Modesty Flashbacks, Part 1, by Katy-Anne
I got the cane in Christian school when I was five because I dared to bring a naked Barbie to school. I didn’t understand why it was so wrong to bring a naked Barbie, after all, someone had given me that doll and I had no clothes for her, I usually dressed her in my dad’s handkerchiefs. I felt like I was being punished for being poorer than the other girls, who all had the latest fashion clothes for their Barbie. But apparently my Barbie was immodest and she was not welcome at Christian school.
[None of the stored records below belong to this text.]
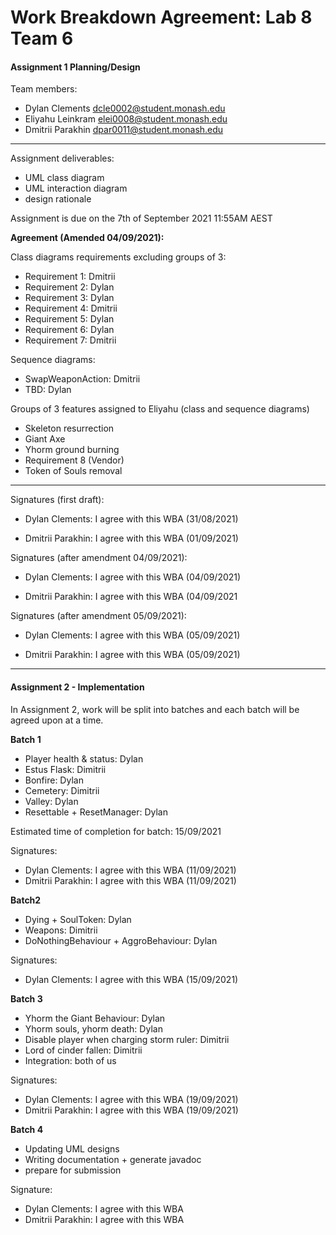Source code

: # Work Breakdown Agreement: Lab 8 Team 6
#### Assignment 1 Planning/Design

Team members:
- Dylan Clements dcle0002@student.monash.edu
- Eliyahu Leinkram elei0008@student.monash.edu
- Dmitrii Parakhin dpar0011@student.monash.edu

---

Assignment deliverables:
- UML class diagram
- UML interaction diagram 
- design rationale 

Assignment is due on the 7th of September 2021 11:55AM AEST

**Agreement (Amended 04/09/2021):**<br>

Class diagrams requirements excluding groups of 3:
- Requirement 1: Dmitrii
- Requirement 2: Dylan
- Requirement 3: Dylan
- Requirement 4: Dmitrii
- Requirement 5: Dylan
- Requirement 6: Dylan
- Requirement 7: Dmitrii


Sequence diagrams:
- SwapWeaponAction: Dmitrii
- TBD: Dylan


Groups of 3 features assigned to Eliyahu (class and sequence diagrams)
- Skeleton resurrection
- Giant Axe
- Yhorm ground burning
- Requirement 8 (Vendor)
- Token of Souls removal 

---

Signatures (first draft):

- Dylan Clements: I agree with this WBA (31/08/2021)

- Dmitrii Parakhin: I agree with this WBA (01/09/2021)


Signatures (after amendment 04/09/2021):

- Dylan Clements: I agree with this WBA (04/09/2021)

- Dmitrii Parakhin: I agree with this WBA (04/09/2021


Signatures (after amendment 05/09/2021):

- Dylan Clements: I agree with this WBA (05/09/2021)

- Dmitrii Parakhin: I agree with this WBA (05/09/2021)
---

#### Assignment 2 - Implementation

In Assignment 2, work will be split into batches and each batch will be agreed 
upon at a time.

**Batch 1**
- Player health & status: Dylan
- Estus Flask: Dimitrii
- Bonfire: Dylan
- Cemetery: Dimitrii
- Valley: Dylan
- Resettable + ResetManager: Dylan

Estimated time of completion for batch: 15/09/2021

Signatures:
- Dylan Clements: I agree with this WBA (11/09/2021)
- Dmitrii Parakhin: I agree with this WBA (11/09/2021)


**Batch2**
- Dying + SoulToken: Dylan
- Weapons: Dimitrii
- DoNothingBehaviour + AggroBehaviour: Dylan

Signatures:
- Dylan Clements: I agree with this WBA (15/09/2021)


**Batch 3**
- Yhorm the Giant Behaviour: Dylan
- Yhorm souls, yhorm death: Dylan
- Disable player when charging storm ruler: Dimitrii
- Lord of cinder fallen: Dimitrii
- Integration: both of us

Signatures:
- Dylan Clements: I agree with this WBA (19/09/2021)
- Dmitrii Parakhin: I agree with this WBA (19/09/2021)


**Batch 4**
- Updating UML designs
- Writing documentation + generate javadoc
- prepare for submission

Signature:
- Dylan Clements: I agree with this WBA
- Dmitrii Parakhin: I agree with this WBA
It was one of my first experiences with the hyper-modesty crowd. (I guess they think five year old little boys lust after a very well loved Barbie doll).
My constructed modesty got so extreme that I didn’t shave my legs because I was told that was unnatural and there wasn’t any need to take the hair off my legs at any rate if my legs were covered like they were supposed to be. I was also taught that I was not supposed to make unnatural alterations to my body, which shaving my legs would have been. I was always a rebel though, because they taught me not to shave my underarms and I always did because I didn’t want to smell and I didn’t like the feel, but I always felt like a sneaky, rebellious, child who was purposely breaking the rules. I just hoped that God would forgive me somehow, even though I was cheating on “his” modesty rules.